Software-Defined Cryptography: A Design Feature of Cryptographic Agility
Jihoon Cho, Changhoon Lee, Eunkyung Kim, Jieun Lee, Beumjin Cho
TL;DR
The paper addresses the challenge of migrating enterprise cryptography to post-quantum standards, arguing that crypto-agility requires a software-defined approach to governance and automated enforcement. It analyzes Software-Defined Networking, Software-Defined Perimeter, and Zero Trust Architecture to show how abstraction and automation can centralize cryptographic policy management. A policy-as-code framework is proposed, with a software-defined cryptography architecture comprising C-PIP, C-PDP, and C-PEP that integrates into DevSecOps and service-mesh ecosystems to automate PQC migration.

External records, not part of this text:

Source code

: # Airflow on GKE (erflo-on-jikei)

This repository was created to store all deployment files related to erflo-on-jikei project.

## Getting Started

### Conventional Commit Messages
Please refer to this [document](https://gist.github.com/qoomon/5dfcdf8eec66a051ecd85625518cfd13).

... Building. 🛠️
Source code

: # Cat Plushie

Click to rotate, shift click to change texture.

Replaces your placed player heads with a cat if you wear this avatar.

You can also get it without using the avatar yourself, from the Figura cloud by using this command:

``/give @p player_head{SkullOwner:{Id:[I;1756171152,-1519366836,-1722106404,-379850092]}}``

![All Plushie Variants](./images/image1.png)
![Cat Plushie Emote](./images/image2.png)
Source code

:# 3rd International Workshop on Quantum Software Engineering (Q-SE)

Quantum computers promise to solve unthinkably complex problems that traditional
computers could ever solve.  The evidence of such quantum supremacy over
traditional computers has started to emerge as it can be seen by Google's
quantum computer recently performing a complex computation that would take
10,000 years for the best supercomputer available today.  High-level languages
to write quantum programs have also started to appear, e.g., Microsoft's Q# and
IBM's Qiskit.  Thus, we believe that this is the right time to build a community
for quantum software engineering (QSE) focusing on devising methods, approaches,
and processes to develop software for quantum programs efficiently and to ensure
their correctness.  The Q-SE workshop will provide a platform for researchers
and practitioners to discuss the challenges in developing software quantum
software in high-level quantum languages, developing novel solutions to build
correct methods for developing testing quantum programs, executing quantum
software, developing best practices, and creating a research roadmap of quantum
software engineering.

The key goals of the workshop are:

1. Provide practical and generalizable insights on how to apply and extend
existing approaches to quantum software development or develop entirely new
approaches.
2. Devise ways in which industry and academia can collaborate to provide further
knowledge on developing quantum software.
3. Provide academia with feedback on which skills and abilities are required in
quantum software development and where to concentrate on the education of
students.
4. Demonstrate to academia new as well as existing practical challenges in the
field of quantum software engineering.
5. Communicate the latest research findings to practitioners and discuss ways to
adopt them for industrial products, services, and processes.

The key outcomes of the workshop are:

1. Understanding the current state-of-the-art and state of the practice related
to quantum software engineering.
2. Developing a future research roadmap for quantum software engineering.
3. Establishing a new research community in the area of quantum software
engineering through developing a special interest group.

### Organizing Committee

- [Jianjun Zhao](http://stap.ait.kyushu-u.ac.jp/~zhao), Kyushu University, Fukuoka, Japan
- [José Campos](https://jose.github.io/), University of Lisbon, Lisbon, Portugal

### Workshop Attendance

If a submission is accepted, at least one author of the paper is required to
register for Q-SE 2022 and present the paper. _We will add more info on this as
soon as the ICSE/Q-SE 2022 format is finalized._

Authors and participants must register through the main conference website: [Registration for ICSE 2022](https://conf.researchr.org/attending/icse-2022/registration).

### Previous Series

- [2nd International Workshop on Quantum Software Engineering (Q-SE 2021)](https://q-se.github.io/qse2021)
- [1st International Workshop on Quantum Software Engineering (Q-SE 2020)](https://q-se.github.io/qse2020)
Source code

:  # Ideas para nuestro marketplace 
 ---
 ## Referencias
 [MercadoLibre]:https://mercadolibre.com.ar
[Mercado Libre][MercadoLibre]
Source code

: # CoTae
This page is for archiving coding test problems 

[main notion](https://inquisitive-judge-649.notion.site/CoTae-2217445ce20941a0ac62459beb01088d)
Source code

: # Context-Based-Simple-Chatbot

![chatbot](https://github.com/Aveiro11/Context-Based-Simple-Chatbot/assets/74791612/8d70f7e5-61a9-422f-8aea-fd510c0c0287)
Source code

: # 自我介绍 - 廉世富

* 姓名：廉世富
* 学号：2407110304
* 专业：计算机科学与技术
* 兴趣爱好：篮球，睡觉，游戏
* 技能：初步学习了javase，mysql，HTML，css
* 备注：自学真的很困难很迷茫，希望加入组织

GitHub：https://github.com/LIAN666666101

The work highlights abstraction layers (e.g., JCA) and IaC/PaC practices to decouple applications from cryptographic providers, enabling scalable, policy-driven PQC updates. Overall, the paper advocates for adopting software-defined cryptography to achieve timely, secure, and auditable PQC migrations in enterprise IT.
Abstract
Given the widespread use of cryptography in Enterprise IT, migration to post-quantum cryptography (PQC) is not drop-in replacement at all. Cryptographic agility, or crypto-agility, is a design feature that enables seamless updates to new cryptographic algorithms and standards without the need to modify or replace the surrounding infrastructure. This paper introduces a notion of software-defined cryptography as the desired design feature for crypto-agility, emphasizing the role of software in providing centralized governance for cryptography and automated enforcement of cryptographic policies, such as migration to PQC.